**Exercise description:**
Return copies of the lines below that mention "master".

**Items from a data source:**
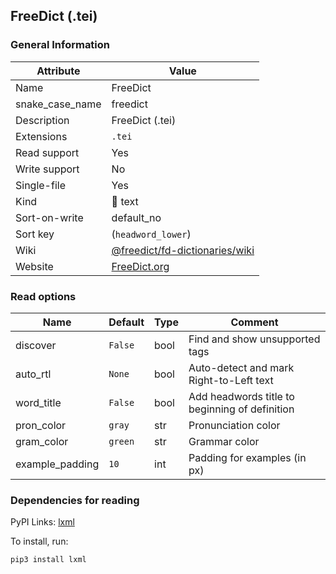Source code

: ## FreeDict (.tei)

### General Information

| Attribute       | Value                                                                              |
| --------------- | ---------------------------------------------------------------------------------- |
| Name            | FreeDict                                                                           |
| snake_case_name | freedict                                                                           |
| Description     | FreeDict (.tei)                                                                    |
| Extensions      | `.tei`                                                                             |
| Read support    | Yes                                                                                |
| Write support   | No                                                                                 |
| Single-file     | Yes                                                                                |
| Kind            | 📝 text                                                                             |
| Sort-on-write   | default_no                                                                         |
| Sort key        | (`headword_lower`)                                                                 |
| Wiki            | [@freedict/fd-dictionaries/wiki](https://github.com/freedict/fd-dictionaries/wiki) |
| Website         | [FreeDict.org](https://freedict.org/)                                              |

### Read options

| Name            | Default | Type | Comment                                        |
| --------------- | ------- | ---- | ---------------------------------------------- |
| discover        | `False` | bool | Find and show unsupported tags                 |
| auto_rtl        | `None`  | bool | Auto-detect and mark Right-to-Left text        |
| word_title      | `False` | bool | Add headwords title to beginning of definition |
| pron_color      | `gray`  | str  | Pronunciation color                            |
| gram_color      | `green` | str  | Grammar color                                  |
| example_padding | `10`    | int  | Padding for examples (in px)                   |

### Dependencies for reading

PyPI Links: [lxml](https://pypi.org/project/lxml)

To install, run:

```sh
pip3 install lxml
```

---

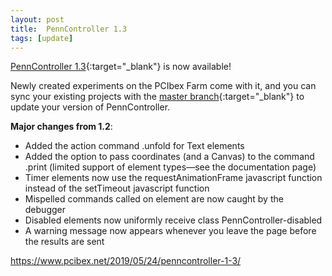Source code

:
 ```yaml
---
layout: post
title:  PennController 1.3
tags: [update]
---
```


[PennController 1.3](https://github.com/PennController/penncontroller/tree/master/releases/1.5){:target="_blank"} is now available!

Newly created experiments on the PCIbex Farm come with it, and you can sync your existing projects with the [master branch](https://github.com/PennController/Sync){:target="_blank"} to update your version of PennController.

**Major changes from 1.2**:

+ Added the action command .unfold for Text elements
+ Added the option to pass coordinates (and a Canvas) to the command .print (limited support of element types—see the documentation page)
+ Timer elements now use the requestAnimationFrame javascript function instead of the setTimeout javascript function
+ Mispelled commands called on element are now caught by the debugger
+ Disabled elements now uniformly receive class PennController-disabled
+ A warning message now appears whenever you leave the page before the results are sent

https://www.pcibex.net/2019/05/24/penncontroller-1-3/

**Written solution:**
[PennController 1.3](https://github.com/PennController/penncontroller/tree/master/releases/1.5){:target="_blank"} is now available!
Newly created experiments on the PCIbex Farm come with it, and you can sync your existing projects with the [master branch](https://github.com/PennController/Sync){:target="_blank"} to update your version of PennController.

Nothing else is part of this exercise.